If Islam is so wonderful, then why is it that countries in the global south, example subsaharia Africa are embracing Christianity bigtime. So much so that it is going thru a boom time in the addition of new church communities and are sending missionaries to the west to bring the Gospel back to a west that so very much needs it.
Wrong on both counts.
Dr. McGrath points out "how deeply the myth of 'the great dictator of Geneva' is embedded in popular religious and historical writings," and points to the work of Balzac and Huxley as examples of writers who made assertions without any historical facts supporting them, but who nevertheless seem to have had more influence in the shaping of the modern view of Calvin than the facts of history. [emphasis mine] 7 The Genevan reformer was "denied access to the city's decision-making machinery. He could not vote; he could not stand for office."8 In fact, he still had little power over his own church affairs!
Was Geneva A Theocracy?
by Michael Horton
Thanks for your description of the differences.
Prophet of Doom-Download the audio book here
http://www.prophetofdoom.net/Prophet_of_Doom_Islams_Terrorist_Dogma_in_Muhammads_Own_Words.Islam
...This is the great achievement of the Islamists: they have turned the nastiest imaginable form of their religion into the only one that counts for non-Moslems - and for an increasing number of Moslems too. It is as if the Spanish Inquisition had been made the sole legitimate representative ... of Christianity.
The claims that Islam has in its history been religiously tolerant are difficult to disentangle in an honest fashion. Without an axe to grind, you would hardly even consider the question. Islam is a religion, but Moslems are people, and their conduct may not always have been what religious enthusiasts would have wanted them to be, or believed were religiously required. Then again, what is religiously required has been a matter of dispute: and extremism has not always prevailed over pragmatism.
...But what is the moral of this history, if there is one? It is certainly not one of the immemorial goodness and tolerance of the western tradition and the immemorial wickedness and intolerance of the Islamic one. I suppose a Martian, on reading this story, might come to the conclusion that human beings were a bad lot, and that he had better leave Earth as soon as possible.
...But there is another moral to the story, and I do not think it is one that is encouraging about Islam as a force in the modern world. For many centuries, the record of Islam was probably no worse, and might even have been better, than the western one, at least in point of religious tolerance (the Jews of the Maghreb in the Sixteenth Century certainly thought so). Unfortunately, this is a pretty dismal standard to measure anything by. There was, in fact, plenty of room for the Islamic record to be as good as or better than the western one, and still be very bad. Between dhimmitude and death, who would not choose dhimmitude? But that is not to say it was an enviable or morally defensible fate.

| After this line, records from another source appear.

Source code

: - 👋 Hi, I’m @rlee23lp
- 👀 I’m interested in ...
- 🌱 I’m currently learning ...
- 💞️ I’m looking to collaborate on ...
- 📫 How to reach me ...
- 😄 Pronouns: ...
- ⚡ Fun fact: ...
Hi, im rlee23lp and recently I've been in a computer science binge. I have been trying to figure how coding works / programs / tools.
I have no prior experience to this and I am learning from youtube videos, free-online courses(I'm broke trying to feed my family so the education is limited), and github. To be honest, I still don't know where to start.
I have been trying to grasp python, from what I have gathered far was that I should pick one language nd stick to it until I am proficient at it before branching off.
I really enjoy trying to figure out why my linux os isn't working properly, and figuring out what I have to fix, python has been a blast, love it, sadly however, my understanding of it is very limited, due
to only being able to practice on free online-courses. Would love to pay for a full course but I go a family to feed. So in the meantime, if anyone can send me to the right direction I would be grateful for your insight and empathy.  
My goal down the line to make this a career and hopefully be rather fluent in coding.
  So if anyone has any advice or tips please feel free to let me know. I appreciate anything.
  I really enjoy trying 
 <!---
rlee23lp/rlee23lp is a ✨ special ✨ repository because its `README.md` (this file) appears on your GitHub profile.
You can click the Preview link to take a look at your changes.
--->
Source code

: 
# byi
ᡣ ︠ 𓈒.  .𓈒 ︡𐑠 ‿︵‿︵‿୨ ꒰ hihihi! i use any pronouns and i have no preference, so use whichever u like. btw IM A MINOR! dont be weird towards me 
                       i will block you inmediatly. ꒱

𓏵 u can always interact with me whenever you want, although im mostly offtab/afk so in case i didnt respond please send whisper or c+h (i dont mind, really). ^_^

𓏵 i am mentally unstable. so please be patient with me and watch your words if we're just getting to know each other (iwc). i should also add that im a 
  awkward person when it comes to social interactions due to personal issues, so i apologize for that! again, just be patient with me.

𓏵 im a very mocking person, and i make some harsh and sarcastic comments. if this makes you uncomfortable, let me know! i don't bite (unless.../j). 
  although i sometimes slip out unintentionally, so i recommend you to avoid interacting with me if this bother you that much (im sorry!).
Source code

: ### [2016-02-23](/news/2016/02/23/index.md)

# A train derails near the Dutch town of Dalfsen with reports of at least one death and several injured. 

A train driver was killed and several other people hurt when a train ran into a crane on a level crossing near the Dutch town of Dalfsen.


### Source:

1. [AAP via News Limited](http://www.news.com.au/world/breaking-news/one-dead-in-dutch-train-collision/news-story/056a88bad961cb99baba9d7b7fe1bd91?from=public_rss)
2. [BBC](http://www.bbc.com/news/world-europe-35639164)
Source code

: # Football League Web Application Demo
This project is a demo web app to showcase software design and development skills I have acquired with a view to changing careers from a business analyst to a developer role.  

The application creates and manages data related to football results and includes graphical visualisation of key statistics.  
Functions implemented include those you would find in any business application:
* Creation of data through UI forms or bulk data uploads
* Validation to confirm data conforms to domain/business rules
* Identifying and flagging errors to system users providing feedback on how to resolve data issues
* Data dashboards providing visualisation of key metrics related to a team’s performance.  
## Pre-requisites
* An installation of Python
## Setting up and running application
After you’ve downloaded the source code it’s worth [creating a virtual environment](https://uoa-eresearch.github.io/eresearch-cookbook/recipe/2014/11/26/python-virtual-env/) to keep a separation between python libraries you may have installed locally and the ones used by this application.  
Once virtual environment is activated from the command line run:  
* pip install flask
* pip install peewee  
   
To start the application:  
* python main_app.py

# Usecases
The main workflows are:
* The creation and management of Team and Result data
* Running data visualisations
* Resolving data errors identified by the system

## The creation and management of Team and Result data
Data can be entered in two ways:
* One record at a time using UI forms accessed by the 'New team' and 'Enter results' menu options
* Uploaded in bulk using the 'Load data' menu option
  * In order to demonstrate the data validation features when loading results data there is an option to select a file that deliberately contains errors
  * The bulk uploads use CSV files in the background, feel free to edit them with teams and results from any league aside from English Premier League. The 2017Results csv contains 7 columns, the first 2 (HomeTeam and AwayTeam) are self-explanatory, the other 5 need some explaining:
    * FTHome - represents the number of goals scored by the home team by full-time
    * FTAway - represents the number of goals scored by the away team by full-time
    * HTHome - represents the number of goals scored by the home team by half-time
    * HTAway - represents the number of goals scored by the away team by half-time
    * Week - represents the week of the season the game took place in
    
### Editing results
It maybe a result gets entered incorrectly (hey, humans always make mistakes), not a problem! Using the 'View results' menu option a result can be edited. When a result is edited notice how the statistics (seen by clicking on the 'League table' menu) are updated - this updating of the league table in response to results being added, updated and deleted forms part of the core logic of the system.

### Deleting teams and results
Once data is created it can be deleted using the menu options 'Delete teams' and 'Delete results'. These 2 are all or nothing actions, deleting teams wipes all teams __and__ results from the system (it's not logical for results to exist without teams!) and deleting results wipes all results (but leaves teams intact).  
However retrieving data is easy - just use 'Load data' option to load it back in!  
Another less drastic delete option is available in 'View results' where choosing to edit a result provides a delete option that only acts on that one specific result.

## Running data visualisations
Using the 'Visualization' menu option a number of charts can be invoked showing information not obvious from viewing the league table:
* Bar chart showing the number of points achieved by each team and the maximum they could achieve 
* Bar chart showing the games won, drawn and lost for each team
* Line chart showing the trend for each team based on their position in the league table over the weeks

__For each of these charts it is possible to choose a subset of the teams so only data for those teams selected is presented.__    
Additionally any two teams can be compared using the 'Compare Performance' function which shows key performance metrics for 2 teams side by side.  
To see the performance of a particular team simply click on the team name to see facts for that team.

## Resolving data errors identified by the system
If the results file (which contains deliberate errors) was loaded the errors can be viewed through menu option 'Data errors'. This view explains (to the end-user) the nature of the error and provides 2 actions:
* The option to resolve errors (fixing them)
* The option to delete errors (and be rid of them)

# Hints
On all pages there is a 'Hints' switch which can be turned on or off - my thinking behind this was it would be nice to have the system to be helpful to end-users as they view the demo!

...In other words, the moral of Professor Storas book is that Islam, whatever its past glories, achievements, strengths and even tolerance by comparison with extremely low standards prevailing at different times elsewhere, has no means as yet of dealing with the modern world in a constructive fashion, and perhaps (though here it is impossible to be dogmatic) never can have such a means without falling apart entirely. I leave it to the experts to decide.
Theodore Dalrymple in his usual penetrating brilliance. Very educational!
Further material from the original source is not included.